Apesar de ter sido “uma experiência muito rápida”, é daqueles momentos que o DJ e produtor irá “guardar para sempre”.

Embora tenha crescido numa família onde se ouvia fado, foi já “depois dos 30” que Stereossauro despertou para este género musical.

“Foi por causa do hip-hop e do ‘sampling’ que, ao estar a investigar discos de fado, comecei a redescobrir os discos dos grandes fadistas portugueses, sendo que o Carlos do Carmo é uma figura central.
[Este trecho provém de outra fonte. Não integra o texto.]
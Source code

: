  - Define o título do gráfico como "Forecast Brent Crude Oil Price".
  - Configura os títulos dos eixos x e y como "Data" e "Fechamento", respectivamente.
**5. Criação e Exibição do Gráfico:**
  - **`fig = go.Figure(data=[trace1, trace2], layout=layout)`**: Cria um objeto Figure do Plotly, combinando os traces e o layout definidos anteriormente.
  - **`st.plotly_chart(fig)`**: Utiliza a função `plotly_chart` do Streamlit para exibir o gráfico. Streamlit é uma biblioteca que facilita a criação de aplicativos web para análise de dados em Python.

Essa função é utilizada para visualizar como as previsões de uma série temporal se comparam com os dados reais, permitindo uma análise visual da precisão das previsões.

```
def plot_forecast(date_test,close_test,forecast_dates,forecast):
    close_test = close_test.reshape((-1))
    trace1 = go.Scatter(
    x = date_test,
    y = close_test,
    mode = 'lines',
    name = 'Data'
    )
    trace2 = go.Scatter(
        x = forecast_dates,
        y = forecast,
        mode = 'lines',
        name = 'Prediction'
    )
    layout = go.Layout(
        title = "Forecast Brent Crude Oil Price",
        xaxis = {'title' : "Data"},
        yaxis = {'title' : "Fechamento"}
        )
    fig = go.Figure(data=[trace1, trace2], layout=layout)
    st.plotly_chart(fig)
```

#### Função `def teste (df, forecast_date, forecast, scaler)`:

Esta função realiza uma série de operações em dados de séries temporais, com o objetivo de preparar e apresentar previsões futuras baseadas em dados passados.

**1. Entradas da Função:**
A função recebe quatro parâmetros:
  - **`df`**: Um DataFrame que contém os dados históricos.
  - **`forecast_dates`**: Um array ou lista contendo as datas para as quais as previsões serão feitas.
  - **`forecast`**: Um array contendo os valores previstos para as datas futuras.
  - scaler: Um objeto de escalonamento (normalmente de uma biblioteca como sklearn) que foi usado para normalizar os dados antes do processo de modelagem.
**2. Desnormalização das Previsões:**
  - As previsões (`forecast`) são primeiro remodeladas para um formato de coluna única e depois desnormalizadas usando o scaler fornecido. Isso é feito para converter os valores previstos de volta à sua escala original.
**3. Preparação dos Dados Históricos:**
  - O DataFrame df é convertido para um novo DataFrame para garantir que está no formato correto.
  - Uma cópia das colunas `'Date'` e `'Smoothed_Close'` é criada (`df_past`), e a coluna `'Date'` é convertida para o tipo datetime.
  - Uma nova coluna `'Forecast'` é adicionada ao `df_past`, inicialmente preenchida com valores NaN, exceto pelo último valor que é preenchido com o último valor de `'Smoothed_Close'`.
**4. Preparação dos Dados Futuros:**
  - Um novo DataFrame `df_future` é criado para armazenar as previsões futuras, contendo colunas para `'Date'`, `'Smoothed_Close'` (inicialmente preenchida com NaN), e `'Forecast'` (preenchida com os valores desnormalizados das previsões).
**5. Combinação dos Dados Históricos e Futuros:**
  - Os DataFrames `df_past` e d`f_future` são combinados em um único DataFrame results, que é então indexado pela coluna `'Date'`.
Foi uma coisa que comecei a ouvir por estar a pesquisar sons e a tentar perceber o que era o fado e, passado pouco tempo, dei por mim a ouvir discos de fado sem ser para samplar, só para apreciar a música”, partilhou.

Carlos do Carmo morreu hoje, aos 81 anos, no Hospital de Santa Maria, em Lisboa.

Nascido em Lisboa, em 21 de dezembro de 1939, era filho da fadista Lucília do Carmo e do livreiro Alfredo Almeida, proprietários da casa de fados O Faia, onde começou a cantar, até iniciar a carreira artística em 1964.

Vencedor do Grammy Latino de Carreira, que recebeu em 2014, entre outros galardões, o seu percurso passou pelos principais palcos mundiais, do Olympia, em Paris, à Ópera de Frankfurt, na Alemanha, do ‘Canecão‘, no Rio de Janeiro, ao Royal Albert Hall, em Londres.

O cantor despediu-se dos palcos em 09 de novembro de 2019, com um concerto no Coliseu dos Recreios, em Lisboa.

A publicação do seu derradeiro álbum, “E Ainda?”, prevista para o passado mês de novembro, foi anunciada hoje, para este ano, pela discográfica Universal Music.

O Governo decretou um dia de luto nacional para segunda-feira, pela morte de Carlos do Carmo.